Saved entries
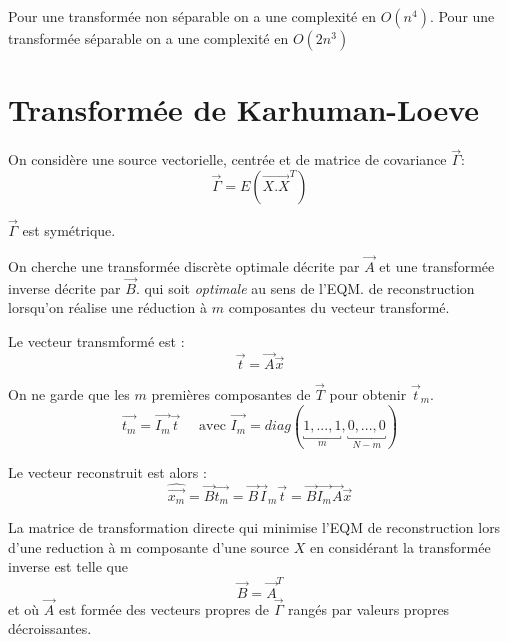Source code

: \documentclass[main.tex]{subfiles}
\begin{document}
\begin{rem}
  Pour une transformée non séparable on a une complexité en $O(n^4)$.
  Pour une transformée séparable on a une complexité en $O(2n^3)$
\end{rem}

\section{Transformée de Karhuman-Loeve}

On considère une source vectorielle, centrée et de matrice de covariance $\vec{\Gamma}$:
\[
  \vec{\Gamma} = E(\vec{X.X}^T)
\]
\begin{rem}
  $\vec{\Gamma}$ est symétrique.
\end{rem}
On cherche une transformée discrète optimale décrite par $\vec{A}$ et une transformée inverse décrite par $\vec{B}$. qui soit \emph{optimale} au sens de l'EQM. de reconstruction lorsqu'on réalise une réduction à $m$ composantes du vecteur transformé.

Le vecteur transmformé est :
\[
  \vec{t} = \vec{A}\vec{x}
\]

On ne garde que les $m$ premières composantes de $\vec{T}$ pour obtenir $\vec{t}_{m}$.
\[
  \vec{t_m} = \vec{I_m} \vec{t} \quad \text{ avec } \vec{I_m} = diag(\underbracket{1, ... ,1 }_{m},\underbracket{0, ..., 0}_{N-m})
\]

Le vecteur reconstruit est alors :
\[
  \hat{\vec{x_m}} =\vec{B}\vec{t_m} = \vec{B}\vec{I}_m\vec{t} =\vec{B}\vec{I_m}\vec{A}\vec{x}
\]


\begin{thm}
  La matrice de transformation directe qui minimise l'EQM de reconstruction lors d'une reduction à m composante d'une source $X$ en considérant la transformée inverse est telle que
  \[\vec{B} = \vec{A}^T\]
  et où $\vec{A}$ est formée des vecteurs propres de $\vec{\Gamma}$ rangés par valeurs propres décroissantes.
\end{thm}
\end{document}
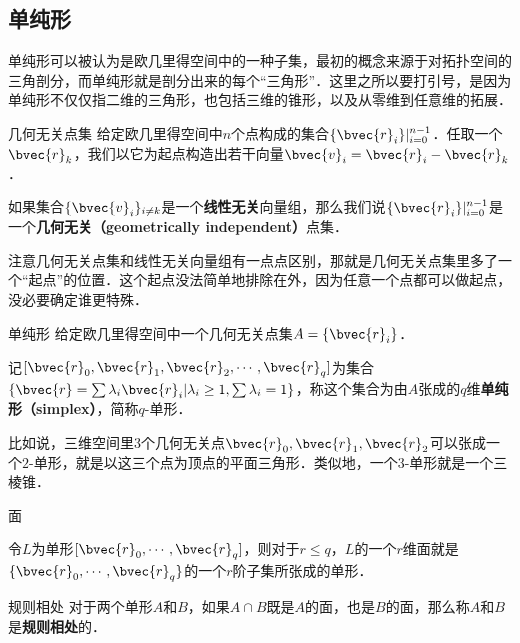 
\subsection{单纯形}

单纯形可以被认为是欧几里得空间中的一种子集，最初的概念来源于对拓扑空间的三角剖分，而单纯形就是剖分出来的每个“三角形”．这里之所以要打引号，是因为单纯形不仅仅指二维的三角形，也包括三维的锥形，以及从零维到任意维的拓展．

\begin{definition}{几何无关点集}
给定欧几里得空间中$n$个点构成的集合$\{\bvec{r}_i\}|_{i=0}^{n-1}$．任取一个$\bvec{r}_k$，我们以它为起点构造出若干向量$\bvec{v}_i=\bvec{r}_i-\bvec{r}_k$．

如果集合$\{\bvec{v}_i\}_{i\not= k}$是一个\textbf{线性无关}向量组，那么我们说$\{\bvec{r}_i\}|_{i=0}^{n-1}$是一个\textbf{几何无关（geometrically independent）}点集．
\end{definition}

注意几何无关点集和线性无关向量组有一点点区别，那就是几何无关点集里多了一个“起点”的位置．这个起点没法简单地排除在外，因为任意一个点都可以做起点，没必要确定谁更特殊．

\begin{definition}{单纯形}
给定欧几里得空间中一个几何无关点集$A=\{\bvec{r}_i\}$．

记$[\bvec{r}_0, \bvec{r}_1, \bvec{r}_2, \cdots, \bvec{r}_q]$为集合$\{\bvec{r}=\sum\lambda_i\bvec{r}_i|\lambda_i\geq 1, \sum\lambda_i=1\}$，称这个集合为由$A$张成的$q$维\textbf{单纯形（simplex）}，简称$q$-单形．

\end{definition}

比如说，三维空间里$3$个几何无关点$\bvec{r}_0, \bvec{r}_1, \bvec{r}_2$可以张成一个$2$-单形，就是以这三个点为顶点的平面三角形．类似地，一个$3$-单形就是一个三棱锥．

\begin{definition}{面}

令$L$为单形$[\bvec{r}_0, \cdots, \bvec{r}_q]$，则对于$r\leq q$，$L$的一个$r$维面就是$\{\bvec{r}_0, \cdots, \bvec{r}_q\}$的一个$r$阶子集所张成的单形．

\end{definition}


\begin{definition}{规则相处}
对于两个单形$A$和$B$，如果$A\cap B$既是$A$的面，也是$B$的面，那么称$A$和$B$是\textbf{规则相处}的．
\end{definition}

...

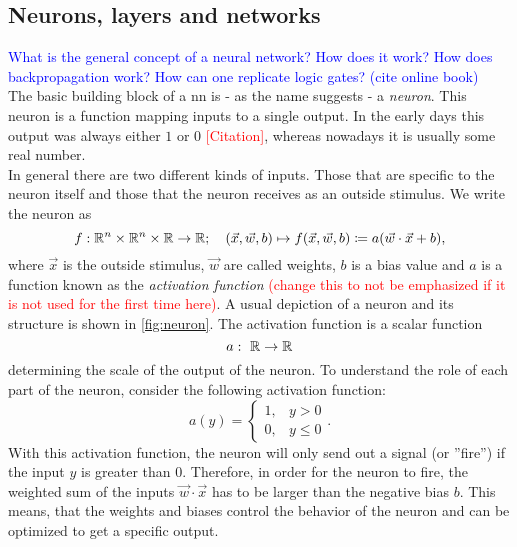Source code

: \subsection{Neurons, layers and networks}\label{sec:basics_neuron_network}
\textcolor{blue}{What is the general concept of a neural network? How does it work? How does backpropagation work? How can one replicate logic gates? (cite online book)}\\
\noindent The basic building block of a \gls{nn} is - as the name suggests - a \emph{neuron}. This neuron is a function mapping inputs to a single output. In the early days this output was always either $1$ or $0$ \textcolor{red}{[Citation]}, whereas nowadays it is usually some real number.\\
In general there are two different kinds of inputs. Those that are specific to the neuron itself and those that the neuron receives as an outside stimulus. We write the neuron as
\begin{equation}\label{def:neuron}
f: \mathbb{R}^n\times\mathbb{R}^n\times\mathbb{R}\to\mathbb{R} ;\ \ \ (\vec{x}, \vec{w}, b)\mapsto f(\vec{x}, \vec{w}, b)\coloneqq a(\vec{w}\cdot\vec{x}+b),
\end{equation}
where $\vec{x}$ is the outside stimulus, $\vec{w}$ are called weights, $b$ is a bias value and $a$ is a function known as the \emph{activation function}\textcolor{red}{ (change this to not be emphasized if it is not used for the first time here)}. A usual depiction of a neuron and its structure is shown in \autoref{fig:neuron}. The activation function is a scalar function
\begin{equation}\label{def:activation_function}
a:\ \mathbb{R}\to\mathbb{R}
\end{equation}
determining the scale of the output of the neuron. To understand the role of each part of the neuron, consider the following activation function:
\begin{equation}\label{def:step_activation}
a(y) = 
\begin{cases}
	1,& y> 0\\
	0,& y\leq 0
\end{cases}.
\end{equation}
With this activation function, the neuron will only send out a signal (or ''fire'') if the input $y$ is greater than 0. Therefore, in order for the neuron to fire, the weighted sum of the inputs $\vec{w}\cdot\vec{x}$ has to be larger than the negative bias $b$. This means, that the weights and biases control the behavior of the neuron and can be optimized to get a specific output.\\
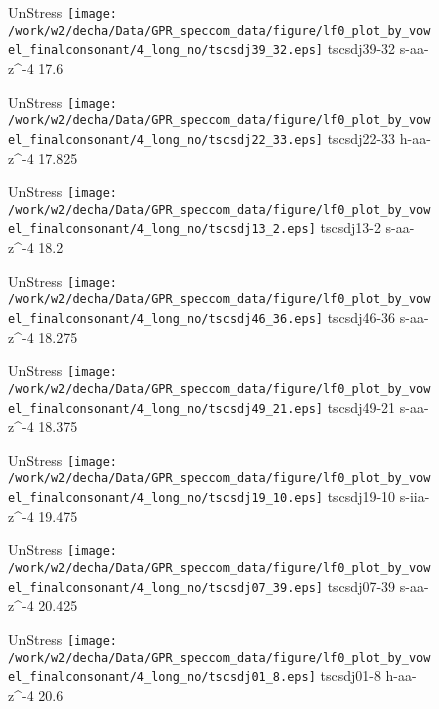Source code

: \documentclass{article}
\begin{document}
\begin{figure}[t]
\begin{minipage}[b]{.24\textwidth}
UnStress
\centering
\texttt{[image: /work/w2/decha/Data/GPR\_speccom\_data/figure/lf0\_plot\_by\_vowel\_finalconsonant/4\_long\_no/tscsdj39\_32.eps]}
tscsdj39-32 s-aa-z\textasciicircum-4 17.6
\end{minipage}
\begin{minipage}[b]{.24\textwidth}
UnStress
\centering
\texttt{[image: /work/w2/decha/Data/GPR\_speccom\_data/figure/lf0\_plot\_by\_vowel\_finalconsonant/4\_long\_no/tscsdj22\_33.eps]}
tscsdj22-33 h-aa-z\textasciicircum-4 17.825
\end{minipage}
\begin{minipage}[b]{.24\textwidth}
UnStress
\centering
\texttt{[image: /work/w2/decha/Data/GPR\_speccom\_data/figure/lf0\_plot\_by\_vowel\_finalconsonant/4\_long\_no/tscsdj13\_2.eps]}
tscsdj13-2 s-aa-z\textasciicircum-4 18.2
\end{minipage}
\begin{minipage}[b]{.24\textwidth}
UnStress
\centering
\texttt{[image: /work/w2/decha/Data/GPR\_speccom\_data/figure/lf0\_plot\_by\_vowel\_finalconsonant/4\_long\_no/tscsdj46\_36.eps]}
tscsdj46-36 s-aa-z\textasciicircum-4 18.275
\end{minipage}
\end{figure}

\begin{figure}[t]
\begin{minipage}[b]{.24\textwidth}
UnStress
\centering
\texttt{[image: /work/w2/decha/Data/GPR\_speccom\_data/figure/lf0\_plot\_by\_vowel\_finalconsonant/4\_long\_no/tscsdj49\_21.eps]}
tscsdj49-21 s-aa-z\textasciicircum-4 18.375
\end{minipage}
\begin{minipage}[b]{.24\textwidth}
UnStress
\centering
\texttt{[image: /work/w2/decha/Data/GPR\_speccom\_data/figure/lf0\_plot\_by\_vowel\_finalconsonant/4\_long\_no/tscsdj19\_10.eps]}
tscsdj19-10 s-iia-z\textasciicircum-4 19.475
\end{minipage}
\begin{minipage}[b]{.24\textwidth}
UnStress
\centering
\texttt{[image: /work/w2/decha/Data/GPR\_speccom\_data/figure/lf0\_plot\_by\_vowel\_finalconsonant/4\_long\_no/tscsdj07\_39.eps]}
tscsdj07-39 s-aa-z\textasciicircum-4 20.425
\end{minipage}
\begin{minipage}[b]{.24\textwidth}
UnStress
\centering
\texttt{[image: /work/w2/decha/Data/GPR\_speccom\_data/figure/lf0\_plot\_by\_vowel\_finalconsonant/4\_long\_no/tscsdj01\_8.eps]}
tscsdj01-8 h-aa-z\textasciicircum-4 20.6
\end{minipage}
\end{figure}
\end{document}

* _What to produce_:
Which lines in the data above hold the string "matrice"? Return each of them.

* _Completed task_:
On considère une source vectorielle, centrée et de matrice de covariance $\vec{\Gamma}$:
  La matrice de transformation directe qui minimise l'EQM de reconstruction lors d'une reduction à m composante d'une source $X$ en considérant la transformée inverse est telle que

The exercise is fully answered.